Source data:
..............................
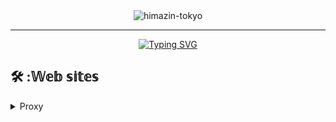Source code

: <div align="center">
<img src="https://komarev.com/ghpvc/?username=himazin-tokyo&style=flat" alt="himazin-tokyo" />

<hr>

<a href="https://git.io/typing-svg"><img src="http://readme-typing-svg.herokuapp.com?font=Josefin+Sans&weight=500&size=31&duration=6000&pause=1000&center=%E9%96%93%E9%81%95%E3%81%84&vCenter=%E9%96%93%E9%81%95%E3%81%84&repeat=%E7%9C%9F%E5%AE%9F&random=%E9%96%93%E9%81%95%E3%81%84&width=435&lines=hi!+I%E2%80%99m+sui-han-ki.;I%E2%80%99m+junior+high+school+student.;Welcome+to+my+profile.;I+want+to+make+web+proxies!!!" alt="Typing SVG" /></a>

</div>


## 🛠️ :𝕎𝕖𝕓 𝕤𝕚𝕥𝕖𝕤

<details>
  <summary>Proxy</summary>
<summary>Youtube unblocker</summary>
..............................
Instructions to follow:
Check the data for the word "https" and pull out the lines that have it.

Output for this exercise:
<img src="https://komarev.com/ghpvc/?username=himazin-tokyo&style=flat" alt="himazin-tokyo" />
<a href="https://git.io/typing-svg"><img src="http://readme-typing-svg.herokuapp.com?font=Josefin+Sans&weight=500&size=31&duration=6000&pause=1000&center=%E9%96%93%E9%81%95%E3%81%84&vCenter=%E9%96%93%E9%81%95%E3%81%84&repeat=%E7%9C%9F%E5%AE%9F&random=%E9%96%93%E9%81%95%E3%81%84&width=435&lines=hi!+I%E2%80%99m+sui-han-ki.;I%E2%80%99m+junior+high+school+student.;Welcome+to+my+profile.;I+want+to+make+web+proxies!!!" alt="Typing SVG" /></a>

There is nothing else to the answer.